## Task material:
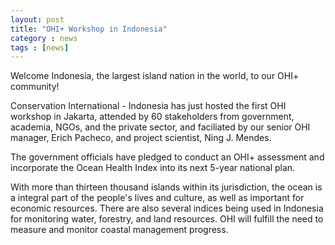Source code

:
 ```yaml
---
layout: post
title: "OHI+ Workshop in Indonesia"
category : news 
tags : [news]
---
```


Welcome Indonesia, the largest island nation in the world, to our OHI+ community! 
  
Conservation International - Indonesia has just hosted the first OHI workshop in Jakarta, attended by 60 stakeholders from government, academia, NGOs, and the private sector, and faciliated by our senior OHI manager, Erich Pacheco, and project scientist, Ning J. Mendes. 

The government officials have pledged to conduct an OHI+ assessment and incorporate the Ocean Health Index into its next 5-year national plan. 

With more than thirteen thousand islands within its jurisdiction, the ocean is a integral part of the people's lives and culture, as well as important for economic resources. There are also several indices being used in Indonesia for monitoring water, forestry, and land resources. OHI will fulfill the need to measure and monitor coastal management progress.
...
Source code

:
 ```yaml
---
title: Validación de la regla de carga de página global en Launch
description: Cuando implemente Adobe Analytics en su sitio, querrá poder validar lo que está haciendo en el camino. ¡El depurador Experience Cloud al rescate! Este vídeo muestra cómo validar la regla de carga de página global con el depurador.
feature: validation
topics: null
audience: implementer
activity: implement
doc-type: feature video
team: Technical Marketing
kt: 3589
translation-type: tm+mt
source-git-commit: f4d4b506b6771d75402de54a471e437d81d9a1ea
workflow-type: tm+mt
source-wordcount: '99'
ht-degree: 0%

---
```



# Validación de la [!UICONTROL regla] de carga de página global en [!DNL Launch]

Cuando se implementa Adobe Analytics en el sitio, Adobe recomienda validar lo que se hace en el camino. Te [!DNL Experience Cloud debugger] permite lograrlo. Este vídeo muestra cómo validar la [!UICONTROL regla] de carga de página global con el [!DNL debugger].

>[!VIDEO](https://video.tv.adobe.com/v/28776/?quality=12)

## Work request:
In the records above, find each line that mentions the word "sitio", and copy it.

## Answer:
description: Cuando implemente Adobe Analytics en su sitio, querrá poder validar lo que está haciendo en el camino. ¡El depurador Experience Cloud al rescate! Este vídeo muestra cómo validar la regla de carga de página global con el depurador.
Cuando se implementa Adobe Analytics en el sitio, Adobe recomienda validar lo que se hace en el camino. Te [!DNL Experience Cloud debugger] permite lograrlo. Este vídeo muestra cómo validar la [!UICONTROL regla] de carga de página global con el [!DNL debugger].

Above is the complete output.